The immediate problem is that you return
from the FILEID
production. return
returns, so the parse terminates with the returned value. Normally, semantic rules should provide their result by assigning to the variable $$
. (That's not necessary for "unit rules" where there is only one symbol on the right-hand side; before the action is executed, the parser does $$ = $1
, so if that's what you want, you can just leave the action out as you do in your two FILEID
rules.)
In addition, your expressions
production doesn't do anything with $2
, so even if you fixed the first problem, you would still only see one e
in the result.
Your expressions
production is also incorrect, since it requires one EOF
token for every e
, in addition to EOF from the base case. Consider how the productions work:
expressions -> e expressions EOF
-> e e expressions EOF EOF
-> e e e expressions EOF EOF EOF
-> e e e EOF EOF EOF EOF
Personally, I'd suggest using left-recursion instead of right-recursion. Bottom-up parsers like jison prefer left-recursion, and it usually leads to more natural semantic rules, as in this case.
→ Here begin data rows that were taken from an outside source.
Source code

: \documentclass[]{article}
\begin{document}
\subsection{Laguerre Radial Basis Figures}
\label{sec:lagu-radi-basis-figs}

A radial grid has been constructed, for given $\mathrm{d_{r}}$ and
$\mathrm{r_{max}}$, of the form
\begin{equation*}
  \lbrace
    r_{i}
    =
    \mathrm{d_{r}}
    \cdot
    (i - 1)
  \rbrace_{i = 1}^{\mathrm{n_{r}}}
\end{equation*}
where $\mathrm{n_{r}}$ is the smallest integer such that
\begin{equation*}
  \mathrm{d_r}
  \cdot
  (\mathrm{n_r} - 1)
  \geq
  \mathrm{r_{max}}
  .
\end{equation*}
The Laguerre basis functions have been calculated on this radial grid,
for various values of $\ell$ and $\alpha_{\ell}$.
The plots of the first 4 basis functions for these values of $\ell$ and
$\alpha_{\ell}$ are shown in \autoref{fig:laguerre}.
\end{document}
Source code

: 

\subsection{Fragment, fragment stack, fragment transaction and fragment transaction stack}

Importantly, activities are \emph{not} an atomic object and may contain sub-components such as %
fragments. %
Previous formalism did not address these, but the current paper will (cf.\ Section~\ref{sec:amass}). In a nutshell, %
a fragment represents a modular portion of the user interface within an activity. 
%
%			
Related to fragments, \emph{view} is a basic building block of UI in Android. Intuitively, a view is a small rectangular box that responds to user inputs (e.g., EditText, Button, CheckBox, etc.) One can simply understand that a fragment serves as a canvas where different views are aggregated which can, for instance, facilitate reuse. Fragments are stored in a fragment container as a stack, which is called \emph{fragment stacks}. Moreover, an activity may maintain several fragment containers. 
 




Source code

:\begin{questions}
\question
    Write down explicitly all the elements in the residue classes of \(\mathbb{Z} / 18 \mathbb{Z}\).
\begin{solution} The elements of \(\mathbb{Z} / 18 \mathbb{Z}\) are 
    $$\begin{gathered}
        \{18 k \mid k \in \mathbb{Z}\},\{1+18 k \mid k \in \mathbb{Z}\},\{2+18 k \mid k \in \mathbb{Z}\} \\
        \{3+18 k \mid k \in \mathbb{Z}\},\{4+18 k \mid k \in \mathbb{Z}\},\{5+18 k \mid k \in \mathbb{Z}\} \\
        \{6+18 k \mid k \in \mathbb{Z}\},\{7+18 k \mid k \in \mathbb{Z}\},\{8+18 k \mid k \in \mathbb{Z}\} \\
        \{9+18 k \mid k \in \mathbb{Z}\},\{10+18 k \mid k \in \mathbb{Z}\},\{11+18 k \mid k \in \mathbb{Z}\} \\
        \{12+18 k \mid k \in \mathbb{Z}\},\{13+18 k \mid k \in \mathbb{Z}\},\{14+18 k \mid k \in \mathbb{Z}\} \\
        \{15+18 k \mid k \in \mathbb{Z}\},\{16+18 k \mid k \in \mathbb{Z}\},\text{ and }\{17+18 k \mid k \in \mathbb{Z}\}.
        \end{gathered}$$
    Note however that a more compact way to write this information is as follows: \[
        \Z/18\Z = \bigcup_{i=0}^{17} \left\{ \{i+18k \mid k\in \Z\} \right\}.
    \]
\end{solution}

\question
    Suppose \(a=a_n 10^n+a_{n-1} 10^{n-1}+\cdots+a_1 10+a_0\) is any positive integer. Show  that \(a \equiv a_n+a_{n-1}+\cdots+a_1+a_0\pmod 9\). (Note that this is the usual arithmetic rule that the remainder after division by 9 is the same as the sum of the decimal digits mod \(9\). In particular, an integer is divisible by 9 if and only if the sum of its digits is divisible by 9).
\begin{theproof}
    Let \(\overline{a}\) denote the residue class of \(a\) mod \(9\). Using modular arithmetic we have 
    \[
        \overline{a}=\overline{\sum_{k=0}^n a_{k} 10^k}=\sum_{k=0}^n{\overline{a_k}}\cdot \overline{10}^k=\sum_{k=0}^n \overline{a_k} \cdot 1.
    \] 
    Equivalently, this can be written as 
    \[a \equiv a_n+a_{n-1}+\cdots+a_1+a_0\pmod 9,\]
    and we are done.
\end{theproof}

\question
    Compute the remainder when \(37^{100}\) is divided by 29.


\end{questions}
Finally, you need to return the final value when you actually reach the end of the input. In jison, that usually requires an explicit start rule whose semantic action is return
.
So, with all that in mind, let's try this: (I changed the names of some of the non-terminals, and down-cased FILEID
because it is conventional to use lower-case for non-terminals and upper-case for terminals)
%start prog
%%
prog : exprs EOF { return $1; }
;
exprs : { $$ = []; }
| exprs expr { $$.push($2); }
;
expr : file_id
| STRING
;
file_id: FILEVERSION NUMBER { $$ = $1 + $2; }
;
One note about your regular expression for matching strings:
\"(\\.|[^"])*\" return 'STRING'
Although it apparently works in javascript (mostly; see below), it will exhibit a bug in flex (or a Posix-compatible regular expression library). It mostly works in javascript because the javascript regular expression alternation operator |
is ordered; if the first alternative matches, the second alternative is never tried unless the rest of the pattern fails to match (and in that case, the bug will be triggered).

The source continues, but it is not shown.